Darum gehts
- Ölpreis steigt nach US-Angriff auf den Iran, beruhigt sich aber wieder
- Iran könnte Strasse von Hormus blockieren, was Ölpreis dramatisch erhöhen würde
- Schweiz bezieht rund 50 Prozent ihres Ölbedarfs aus den USA
Rohöl wird rund um die Uhr gehandelt, an sieben Tagen in der Woche. Entsprechend gross war der Schock, als am Sonntagmorgen die Nachrichten über den US-Angriff auf die Atomanlagen im Iran die Welt und damit auch die Ölmärkte erschütterten: Der Preis für ein Fass Rohöl der Sorte Brent verteuerte sich schlagartig um 10 Dollar.
Inzwischen hat sich der Markt etwas beruhigt, der erste Schock ist verdaut. Die zentrale Frage aber bleibt: Wie reagiert der Iran? Wird er versuchen, das Nadelöhr des globalen Ölhandels – die gut 50 Kilometer breite Strasse von Hormus – zu blockieren?
Denn das liesse den Ölpreis dramatisch in die Höhe schiessen, was sich kurze Zeit später an der Zapfsäule bemerkbar machen würde. Rasant steigende Benzinpreise kurz vor den Sommerferien – das wäre keine gute Nachricht für alle, die mit dem Auto verreisen wollen. «Ich könnte im Moment aufschlagen, verzichte aber noch darauf», sagt beispielsweise der unabhängige Tankstellenbetreiber Markus Gasser (56).

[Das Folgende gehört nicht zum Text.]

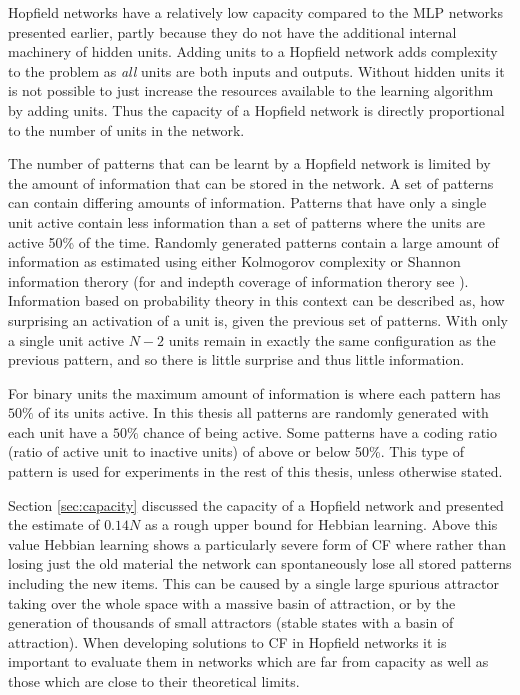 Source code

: Hopfield networks have a relatively low capacity compared to the MLP networks presented earlier, partly because they do not have the additional internal machinery of hidden units.  Adding units to a Hopfield network adds complexity to the problem as \emph{all} units are both inputs and outputs.  Without hidden units it is not possible to just increase the resources available to the learning algorithm by adding units.  Thus the capacity of a Hopfield network is directly proportional to the number of units in the network.

The number of patterns that can be learnt by a Hopfield network is limited by the amount of information that can be stored in the network.  A set of patterns can contain differing amounts of information.  Patterns that have only a single unit active contain less information than a set of patterns where the units are active 50\% of the time.  Randomly generated patterns contain a large amount of information as estimated using either Kolmogorov complexity or Shannon information therory (for and indepth coverage of information therory see \citet{Cover1991}). Information based on probability theory in this context can be described as, how surprising an activation of a unit is, given the previous set of patterns.  With only a single unit active $N-2$ units remain in exactly the same configuration as the previous pattern, and so there is little surprise and thus little information.

For binary units the maximum amount of information is where each pattern has $50\%$ of its units active.  In this thesis all patterns are randomly generated with each unit have a $50\%$ chance of being active.  Some patterns have a coding ratio (ratio of active unit to inactive units) of above or below 50\%.  This type of pattern is used for experiments in the rest of this thesis, unless otherwise stated.

Section \ref{sec:capacity} discussed the capacity of a Hopfield network and presented the estimate of $0.14N$ as a rough upper bound for Hebbian learning. Above this value Hebbian learning shows a particularly severe form of CF where rather than losing just the old material the network can spontaneously lose all stored patterns including the new items.  This can be caused by a single large spurious attractor taking over the whole space with a massive basin of attraction, or by the generation of thousands of small attractors (stable states with a basin of attraction).  When developing solutions to CF in Hopfield networks it is important to evaluate them in networks which are far from capacity as well as those which are close to their theoretical limits.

Für den Iran steht viel auf dem Spiel
Bereits haben erste Supertanker vor der Strasse von Hormus gewendet, wollen das Nadelöhr, durch das rund ein Fünftel des weltweiten Ölhandels fliesst, nicht mehr passieren: «Die Reeder wollen vermeiden, dass die Tanker im Persischen Golf blockiert sind, sollte Iran seine Drohung umsetzen», erklärt Erdölexpertin Cornelia Meyer. «Mit einem blockierten Tanker verlieren die Reedereien jeden Tag sehr viel Geld.»

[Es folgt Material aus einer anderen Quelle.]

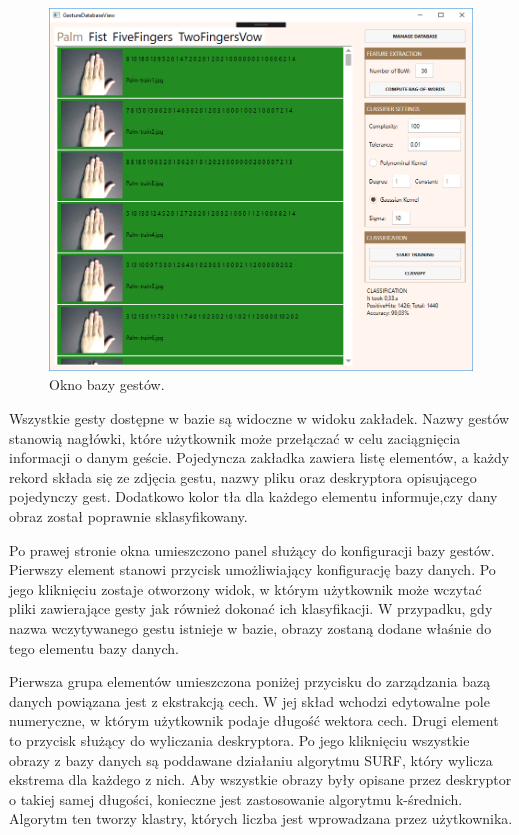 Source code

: \begin{figure}[h!]
	\centering
	\includegraphics[width=16cm]{DatabaseWidow}
	\centering
	\caption{Okno bazy gestów.}
	\label{im: DatabaseWidow}
\end{figure}

Wszystkie gesty dostępne w bazie są widoczne w widoku zakładek. Nazwy gestów stanowią nagłówki, które użytkownik może przełączać w celu zaciągnięcia informacji o danym geście. Pojedyncza zakładka zawiera listę elementów, a każdy rekord składa się ze zdjęcia gestu, nazwy pliku oraz deskryptora opisującego pojedynczy gest. Dodatkowo kolor tła dla każdego elementu informuje,czy dany obraz został poprawnie sklasyfikowany.

Po prawej stronie okna umieszczono panel służący do konfiguracji bazy gestów. Pierwszy element stanowi przycisk umożliwiający konfigurację bazy danych. Po jego kliknięciu zostaje otworzony widok, w którym użytkownik może wczytać pliki zawierające gesty jak również dokonać ich klasyfikacji. W przypadku, gdy nazwa wczytywanego gestu istnieje w bazie, obrazy zostaną dodane właśnie do tego elementu bazy danych. 

Pierwsza grupa elementów umieszczona poniżej przycisku do zarządzania bazą danych powiązana jest z ekstrakcją cech. W jej skład wchodzi edytowalne pole numeryczne, w którym użytkownik podaje długość wektora cech. Drugi element to przycisk służący do wyliczania deskryptora. Po jego kliknięciu wszystkie obrazy z bazy danych są poddawane działaniu algorytmu SURF, który wylicza ekstrema dla każdego z nich. Aby wszystkie obrazy były opisane przez deskryptor o takiej samej długości, konieczne jest zastosowanie algorytmu k-średnich. Algorytm ten tworzy klastry, których liczba jest wprowadzana przez użytkownika.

Allerdings sagt Meyer auch, dass sich der Iran eine Blockade sehr gut überlegen müsste: «Im Kern geht es um die Frage, ob das Regime in Teheran ideologisch oder wirtschaftlich handelt.» Denn, so Meyer, der Iran sei auf die Devisen aus dem Verkauf von 1,7 Millionen Fass Rohöl pro Tag vor allem nach China und Indien dringend angewiesen. Eine Blockade der Strasse von Hormus würde diesen Devisenstrom zum Versiegen bringen.
Wie empfindlich der Ölpreis auf die Geopolitik reagiert, hat sich bereits in den letzten Wochen gezeigt. Bereits seit Anfang Juni hat sich Ölpreis deutlich verteuert – rund zwei Wochen vor dem ersten Angriff Israels auf den Iran. Die Folge in der Schweiz: Der Preis für einen Liter Bleifrei 95 ist im Schnitt um 8 Rappen angestiegen.

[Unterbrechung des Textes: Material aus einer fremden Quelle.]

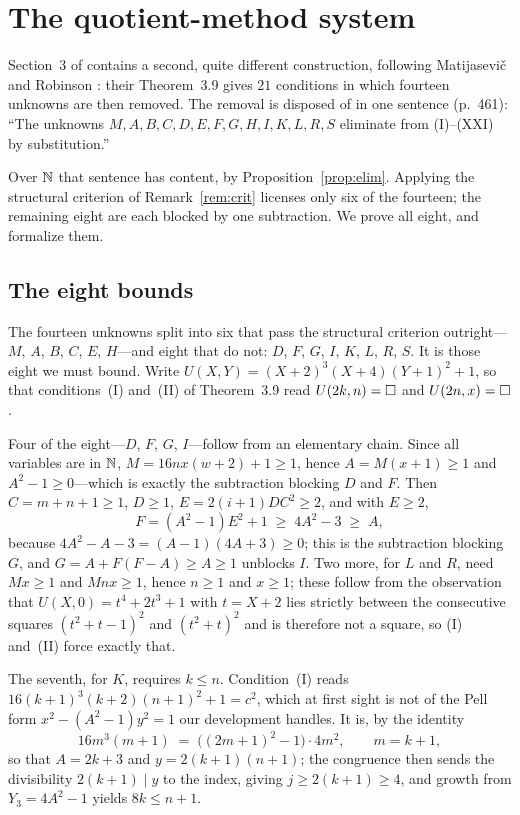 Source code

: \section{The quotient-method system}
\label{sec:sec3}

Section~3 of \cite{jsww1976} contains a second, quite different construction,
following Matijasevi\v{c} and Robinson \cite{mr1975}: their Theorem~3.9 gives
$21$ conditions in which fourteen unknowns are then removed. The removal is
disposed of in one sentence (p.~461): ``The unknowns $M,A,B,C,D,E,F,G,H,I,K,L,R,S$
eliminate from (I)--(XXI) by substitution.''

Over $\N$ that sentence has content, by Proposition~\ref{prop:elim}. Applying
the structural criterion of Remark~\ref{rem:crit} licenses only six of the
fourteen; the remaining eight are each blocked by one subtraction. We prove all
eight, and formalize them.

\subsection{The eight bounds}

The fourteen unknowns split into six that pass the structural criterion
outright---$M$, $A$, $B$, $C$, $E$, $H$---and eight that do not: $D$, $F$, $G$,
$I$, $K$, $L$, $R$, $S$. It is those eight we must bound. Write
$U(X,Y)=(X+2)^3(X+4)(Y+1)^2+1$, so that conditions~(I) and~(II) of
Theorem~3.9 read $U(2k,n)=\sq$ and $U(2n,x)=\sq$.

Four of the eight---$D$, $F$, $G$, $I$---follow from an elementary chain. Since all variables are in $\N$,
$M=16nx(w+2)+1\ge1$, hence $A=M(x+1)\ge1$ and $A^2-1\ge0$---which is exactly the
subtraction blocking $D$ and $F$. Then $C=m+n+1\ge1$, $D\ge1$,
$E=2(i+1)DC^2\ge2$, and with $E\ge2$,
\[
  F=(A^2-1)E^2+1 \;\ge\; 4A^2-3 \;\ge\; A ,
\]
because $4A^2-A-3=(A-1)(4A+3)\ge0$; this is the subtraction blocking $G$, and
$G=A+F(F-A)\ge A\ge1$ unblocks $I$. Two more, for $L$ and $R$, need $Mx\ge1$ and
$Mnx\ge1$, hence $n\ge1$ and $x\ge1$; these follow from the observation that
$U(X,0)=t^4+2t^3+1$ with $t=X+2$ lies strictly between the consecutive squares
$(t^2+t-1)^2$ and $(t^2+t)^2$ and is therefore not a square, so (I) and~(II)
force exactly that.

The seventh, for $K$, requires $k\le n$. Condition~(I) reads
$16(k+1)^3(k+2)(n+1)^2+1=c^2$, which at first sight is not of the Pell form
$x^2-(A^2-1)y^2=1$ our development handles. It is, by the identity
\[
  16m^3(m+1) \;=\; \bigl((2m+1)^2-1\bigr)\cdot 4m^2 , \qquad m=k+1,
\]
so that $A=2k+3$ and $y=2(k+1)(n+1)$; the congruence then sends the divisibility
$2(k+1)\mid y$ to the index, giving $j\ge2(k+1)\ge4$, and growth from
$Y_3=4A^2-1$ yields $8k\le n+1$.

Viele Faktoren bestimmen Benzinpreis
Die Schweiz ist nicht direkt abhängig von den Öllieferungen durch die Strasse von Hormus. «Wir beziehen rund die Hälfte unseres Bedarfs aus den USA, der Rest kommt aus Afrika, vor allem aus Nigeria», erklärt Roland Bilang (63), Geschäftsführer von Avenergy Schweiz. Er gibt für den Moment Entwarnung: «Es gibt noch andere Faktoren, die den Benzinpreis in der Schweiz bestimmen. Zum Beispiel die Kosten für die Rheinfracht oder die Kapazitäten der Schweizer und der europäischen Industrien.»
Auch die Versorgung ist nicht gefährdet: Im Moment haben die Raffinerien genug Öl, um das Benzin für die anstehenden Sommerferien zu produzieren. Zudem haben die jüngsten Gewitter und Niederschläge in den Bergen dafür gesorgt, dass der Rhein genug Wasser führt, damit die Tanker mit voller Auslastung fahren können.
Nur: Selbst steigende Ölpreise müssen nicht sofort zu höheren Treibstoffpreisen führen, sagt Tankstellenbetreiber Gasser: «Ich erhalte jeden Morgen ein Mail von meinen Lieferanten. Wenn der Preis günstig ist, kaufe ich ein.» So kann er seinen Kunden einen fairen Preis bieten.
Ölexpertin Meyer weiss: «An der Zapfsäule gehen die Preise schnell nach oben – und es dauert ewig, bis sie wieder fallen.» Was nichts mit Geopolitik zu tun hat, sondern mehr mit dem Hunger vieler Tankstellenbetreiber nach Marge.